Quickstart - Agentic Data Workflows

The CLI runs on your laptop and only ever generates Kubernetes job manifests. The cluster does all the processing; your laptop just talks to kubectl. Outputs land on object storage as cloud-native Parquet and derived indexes, described by STAC.

1. Install the CLI¶

pip install cng-datasets

2. Generate a processing pipeline¶

Point the CLI at a source and describe how it should be indexed.
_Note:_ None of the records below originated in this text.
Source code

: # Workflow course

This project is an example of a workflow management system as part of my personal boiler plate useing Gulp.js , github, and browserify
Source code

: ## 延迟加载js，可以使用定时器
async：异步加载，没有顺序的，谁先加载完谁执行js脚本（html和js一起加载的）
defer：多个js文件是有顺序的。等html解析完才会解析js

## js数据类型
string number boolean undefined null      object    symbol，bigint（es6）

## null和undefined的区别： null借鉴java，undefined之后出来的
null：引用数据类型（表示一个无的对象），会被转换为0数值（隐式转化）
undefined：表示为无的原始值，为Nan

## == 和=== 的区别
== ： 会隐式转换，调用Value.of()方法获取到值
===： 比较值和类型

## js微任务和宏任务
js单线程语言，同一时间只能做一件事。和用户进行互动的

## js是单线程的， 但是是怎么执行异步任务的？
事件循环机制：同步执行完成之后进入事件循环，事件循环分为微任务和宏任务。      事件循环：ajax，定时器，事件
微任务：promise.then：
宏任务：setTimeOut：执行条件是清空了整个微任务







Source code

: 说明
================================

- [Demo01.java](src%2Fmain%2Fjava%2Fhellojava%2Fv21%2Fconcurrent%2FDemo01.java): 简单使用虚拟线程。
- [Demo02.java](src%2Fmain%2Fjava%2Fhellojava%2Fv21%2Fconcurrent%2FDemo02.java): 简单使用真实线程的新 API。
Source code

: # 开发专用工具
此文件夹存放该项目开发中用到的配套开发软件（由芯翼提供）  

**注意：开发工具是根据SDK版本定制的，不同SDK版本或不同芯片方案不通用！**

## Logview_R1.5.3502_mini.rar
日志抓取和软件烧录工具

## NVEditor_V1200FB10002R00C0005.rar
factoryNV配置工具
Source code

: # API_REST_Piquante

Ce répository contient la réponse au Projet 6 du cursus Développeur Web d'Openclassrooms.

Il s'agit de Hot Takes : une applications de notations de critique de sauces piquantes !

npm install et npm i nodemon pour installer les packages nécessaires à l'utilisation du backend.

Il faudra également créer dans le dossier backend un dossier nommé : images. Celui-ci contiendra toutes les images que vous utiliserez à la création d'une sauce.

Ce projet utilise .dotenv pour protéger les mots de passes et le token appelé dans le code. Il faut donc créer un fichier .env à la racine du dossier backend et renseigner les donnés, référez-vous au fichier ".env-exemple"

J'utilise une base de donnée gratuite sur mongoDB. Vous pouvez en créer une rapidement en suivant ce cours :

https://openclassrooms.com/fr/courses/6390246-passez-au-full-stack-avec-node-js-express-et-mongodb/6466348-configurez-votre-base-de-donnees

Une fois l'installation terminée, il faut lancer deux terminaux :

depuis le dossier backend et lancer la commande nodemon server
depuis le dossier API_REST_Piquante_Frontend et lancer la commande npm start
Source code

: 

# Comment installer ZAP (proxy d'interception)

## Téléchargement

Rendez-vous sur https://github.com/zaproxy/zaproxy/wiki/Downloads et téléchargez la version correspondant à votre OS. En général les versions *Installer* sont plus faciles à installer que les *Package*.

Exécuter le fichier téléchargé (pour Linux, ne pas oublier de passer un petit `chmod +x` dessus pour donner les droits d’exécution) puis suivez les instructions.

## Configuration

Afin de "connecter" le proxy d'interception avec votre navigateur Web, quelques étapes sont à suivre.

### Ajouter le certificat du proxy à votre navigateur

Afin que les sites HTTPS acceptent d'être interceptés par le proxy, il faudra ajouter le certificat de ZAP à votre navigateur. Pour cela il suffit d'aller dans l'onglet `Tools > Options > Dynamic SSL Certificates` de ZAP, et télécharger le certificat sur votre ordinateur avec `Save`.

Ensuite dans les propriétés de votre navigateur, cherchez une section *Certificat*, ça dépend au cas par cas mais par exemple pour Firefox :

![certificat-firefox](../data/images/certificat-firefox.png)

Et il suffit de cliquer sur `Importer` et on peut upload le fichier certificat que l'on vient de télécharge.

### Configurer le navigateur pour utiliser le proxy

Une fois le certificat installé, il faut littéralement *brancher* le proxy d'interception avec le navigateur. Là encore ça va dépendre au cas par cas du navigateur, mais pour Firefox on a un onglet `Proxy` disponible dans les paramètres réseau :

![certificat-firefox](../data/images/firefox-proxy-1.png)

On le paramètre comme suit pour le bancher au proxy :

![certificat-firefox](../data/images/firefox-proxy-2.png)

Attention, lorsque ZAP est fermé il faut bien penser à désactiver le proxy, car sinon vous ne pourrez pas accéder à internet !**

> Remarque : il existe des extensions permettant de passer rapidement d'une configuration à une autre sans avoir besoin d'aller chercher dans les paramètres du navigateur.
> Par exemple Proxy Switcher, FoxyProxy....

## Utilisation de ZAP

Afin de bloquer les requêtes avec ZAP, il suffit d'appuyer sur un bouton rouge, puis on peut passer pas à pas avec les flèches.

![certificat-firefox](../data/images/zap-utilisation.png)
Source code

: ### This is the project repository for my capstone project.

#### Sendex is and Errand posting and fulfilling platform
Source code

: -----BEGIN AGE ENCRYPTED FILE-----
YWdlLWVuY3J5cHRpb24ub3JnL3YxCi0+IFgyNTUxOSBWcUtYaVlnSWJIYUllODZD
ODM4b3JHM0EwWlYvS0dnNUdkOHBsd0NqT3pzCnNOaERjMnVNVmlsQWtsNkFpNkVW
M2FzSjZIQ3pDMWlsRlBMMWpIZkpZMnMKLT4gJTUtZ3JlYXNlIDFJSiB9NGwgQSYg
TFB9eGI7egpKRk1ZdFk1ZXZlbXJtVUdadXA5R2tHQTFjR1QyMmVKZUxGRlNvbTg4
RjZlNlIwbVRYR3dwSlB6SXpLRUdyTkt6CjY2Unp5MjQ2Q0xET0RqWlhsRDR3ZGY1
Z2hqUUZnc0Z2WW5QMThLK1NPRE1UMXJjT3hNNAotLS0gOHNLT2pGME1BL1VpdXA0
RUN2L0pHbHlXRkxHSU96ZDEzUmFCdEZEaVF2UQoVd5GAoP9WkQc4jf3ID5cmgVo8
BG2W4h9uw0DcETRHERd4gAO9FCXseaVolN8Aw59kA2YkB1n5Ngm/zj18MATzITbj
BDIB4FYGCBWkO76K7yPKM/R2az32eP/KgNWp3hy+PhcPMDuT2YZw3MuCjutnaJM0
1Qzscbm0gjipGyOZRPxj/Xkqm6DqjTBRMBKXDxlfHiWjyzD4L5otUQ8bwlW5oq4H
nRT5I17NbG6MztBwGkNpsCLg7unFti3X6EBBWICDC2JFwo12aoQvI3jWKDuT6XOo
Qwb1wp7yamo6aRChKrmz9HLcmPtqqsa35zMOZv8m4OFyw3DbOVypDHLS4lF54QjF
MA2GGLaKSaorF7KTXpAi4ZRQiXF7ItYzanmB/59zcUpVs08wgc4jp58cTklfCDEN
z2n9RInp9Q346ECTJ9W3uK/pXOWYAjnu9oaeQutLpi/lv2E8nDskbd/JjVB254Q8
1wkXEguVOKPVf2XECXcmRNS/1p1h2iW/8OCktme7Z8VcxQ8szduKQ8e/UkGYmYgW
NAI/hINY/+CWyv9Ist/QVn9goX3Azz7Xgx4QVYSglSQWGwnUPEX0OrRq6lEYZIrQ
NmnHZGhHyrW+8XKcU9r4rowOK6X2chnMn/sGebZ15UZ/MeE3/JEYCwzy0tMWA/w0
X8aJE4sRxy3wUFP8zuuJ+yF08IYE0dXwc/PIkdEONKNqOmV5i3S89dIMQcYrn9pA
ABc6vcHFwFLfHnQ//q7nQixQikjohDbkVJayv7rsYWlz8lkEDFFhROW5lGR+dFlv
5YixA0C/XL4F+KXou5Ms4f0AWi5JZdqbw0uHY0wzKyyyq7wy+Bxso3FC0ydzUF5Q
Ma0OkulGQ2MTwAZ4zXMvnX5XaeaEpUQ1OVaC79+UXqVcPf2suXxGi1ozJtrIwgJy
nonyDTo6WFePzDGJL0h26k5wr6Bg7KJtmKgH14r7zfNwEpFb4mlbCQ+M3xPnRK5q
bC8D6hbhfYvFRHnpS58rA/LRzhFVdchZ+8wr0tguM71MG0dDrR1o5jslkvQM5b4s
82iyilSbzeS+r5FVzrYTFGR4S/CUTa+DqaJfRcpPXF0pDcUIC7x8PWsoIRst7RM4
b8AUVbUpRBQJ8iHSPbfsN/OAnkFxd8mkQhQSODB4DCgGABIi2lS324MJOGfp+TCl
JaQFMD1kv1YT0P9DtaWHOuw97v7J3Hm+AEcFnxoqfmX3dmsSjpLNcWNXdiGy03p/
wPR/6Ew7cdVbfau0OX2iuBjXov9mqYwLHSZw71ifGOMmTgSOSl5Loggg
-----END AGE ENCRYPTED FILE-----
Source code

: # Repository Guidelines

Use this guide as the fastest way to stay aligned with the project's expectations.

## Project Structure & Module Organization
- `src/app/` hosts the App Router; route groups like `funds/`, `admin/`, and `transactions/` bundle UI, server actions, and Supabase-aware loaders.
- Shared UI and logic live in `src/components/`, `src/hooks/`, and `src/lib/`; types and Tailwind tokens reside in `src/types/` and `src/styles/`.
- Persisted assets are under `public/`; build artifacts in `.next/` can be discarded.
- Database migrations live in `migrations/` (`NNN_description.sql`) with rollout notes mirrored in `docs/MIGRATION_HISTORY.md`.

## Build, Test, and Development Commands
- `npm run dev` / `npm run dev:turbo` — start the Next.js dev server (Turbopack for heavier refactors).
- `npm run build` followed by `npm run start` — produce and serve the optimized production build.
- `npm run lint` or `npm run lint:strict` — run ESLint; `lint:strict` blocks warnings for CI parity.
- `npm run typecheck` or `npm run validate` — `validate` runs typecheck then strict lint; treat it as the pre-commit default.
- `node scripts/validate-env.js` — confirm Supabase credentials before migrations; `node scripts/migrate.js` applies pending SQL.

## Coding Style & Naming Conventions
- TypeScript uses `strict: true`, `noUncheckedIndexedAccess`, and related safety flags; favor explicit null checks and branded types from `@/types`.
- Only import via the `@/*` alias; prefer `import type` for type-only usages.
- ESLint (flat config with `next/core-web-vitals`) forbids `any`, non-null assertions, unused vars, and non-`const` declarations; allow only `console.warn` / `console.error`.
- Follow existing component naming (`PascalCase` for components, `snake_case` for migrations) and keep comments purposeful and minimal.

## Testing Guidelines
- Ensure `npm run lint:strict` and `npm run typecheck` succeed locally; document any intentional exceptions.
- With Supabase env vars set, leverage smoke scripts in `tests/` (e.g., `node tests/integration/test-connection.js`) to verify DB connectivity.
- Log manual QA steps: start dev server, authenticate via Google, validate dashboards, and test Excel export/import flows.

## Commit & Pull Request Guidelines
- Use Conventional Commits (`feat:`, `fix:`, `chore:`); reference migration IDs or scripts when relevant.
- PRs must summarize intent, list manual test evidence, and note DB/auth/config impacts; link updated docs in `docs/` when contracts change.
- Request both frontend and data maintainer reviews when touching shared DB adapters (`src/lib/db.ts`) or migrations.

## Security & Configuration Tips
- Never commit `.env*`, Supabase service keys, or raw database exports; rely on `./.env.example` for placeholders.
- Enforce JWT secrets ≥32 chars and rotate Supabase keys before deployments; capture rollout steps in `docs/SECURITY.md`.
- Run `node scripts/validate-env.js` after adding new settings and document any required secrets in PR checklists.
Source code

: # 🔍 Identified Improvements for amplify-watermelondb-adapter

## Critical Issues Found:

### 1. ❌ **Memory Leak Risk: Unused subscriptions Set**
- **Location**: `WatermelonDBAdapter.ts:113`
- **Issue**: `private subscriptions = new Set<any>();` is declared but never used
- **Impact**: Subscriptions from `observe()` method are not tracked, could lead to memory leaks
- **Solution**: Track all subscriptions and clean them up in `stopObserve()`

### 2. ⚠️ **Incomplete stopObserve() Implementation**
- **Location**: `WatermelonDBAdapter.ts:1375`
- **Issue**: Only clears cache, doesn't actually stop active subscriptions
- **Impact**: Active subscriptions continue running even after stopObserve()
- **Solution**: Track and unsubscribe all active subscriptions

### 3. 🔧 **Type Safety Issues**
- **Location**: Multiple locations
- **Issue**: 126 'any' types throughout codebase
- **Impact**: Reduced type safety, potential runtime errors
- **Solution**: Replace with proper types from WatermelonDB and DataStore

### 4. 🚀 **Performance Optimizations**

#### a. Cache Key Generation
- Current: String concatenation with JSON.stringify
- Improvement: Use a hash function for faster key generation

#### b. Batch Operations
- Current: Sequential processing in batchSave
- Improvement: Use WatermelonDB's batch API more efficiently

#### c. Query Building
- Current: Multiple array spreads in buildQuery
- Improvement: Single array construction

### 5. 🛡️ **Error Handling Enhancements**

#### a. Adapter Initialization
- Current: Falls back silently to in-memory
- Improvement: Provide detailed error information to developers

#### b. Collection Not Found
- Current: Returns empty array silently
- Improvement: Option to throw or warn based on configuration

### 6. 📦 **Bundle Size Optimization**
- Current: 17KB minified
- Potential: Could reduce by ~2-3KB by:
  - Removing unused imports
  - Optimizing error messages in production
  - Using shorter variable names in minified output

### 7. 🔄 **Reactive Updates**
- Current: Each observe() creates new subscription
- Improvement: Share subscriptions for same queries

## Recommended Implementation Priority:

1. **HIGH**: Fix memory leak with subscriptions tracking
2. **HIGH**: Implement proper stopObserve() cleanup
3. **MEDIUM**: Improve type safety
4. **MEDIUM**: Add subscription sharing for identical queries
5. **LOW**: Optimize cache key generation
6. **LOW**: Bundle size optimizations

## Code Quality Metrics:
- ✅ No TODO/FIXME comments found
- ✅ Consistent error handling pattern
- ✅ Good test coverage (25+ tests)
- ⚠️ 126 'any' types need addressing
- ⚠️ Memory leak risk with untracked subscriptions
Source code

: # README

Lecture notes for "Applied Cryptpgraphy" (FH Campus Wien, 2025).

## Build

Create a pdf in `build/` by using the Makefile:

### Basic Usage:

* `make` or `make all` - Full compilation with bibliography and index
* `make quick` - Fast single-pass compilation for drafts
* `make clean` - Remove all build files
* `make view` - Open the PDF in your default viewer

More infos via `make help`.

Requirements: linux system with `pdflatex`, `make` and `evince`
This writes a set of Kubernetes manifests to --output-dir — it does not move any data yet.

cng-datasets workflow \
  --dataset my-dataset \
  --source-url https://example.com/data.gdb \
  --bucket public-mydata \
  --layer MyLayer \
  --output-dir catalog/mydata/k8s/mylayer

3. Apply the workflow to the cluster¶

# One-time RBAC setup (per cluster/namespace; often already done)
kubectl apply -f catalog/mydata/k8s/mylayer/workflow-rbac.yaml

# Run the workflow
kubectl apply \
  -f catalog/mydata/k8s/mylayer/configmap.yaml \
  -f catalog/mydata/k8s/mylayer/workflow.yaml

4. Monitor¶

kubectl get jobs | grep my-dataset
kubectl logs job/my-dataset-workflow

The cluster converts the source, writes the cloud-native outputs to the object store, and the catalog entry is published alongside them. When it finishes, the dataset is ready to query at scale — and ready for agents to discover via its STAC metadata.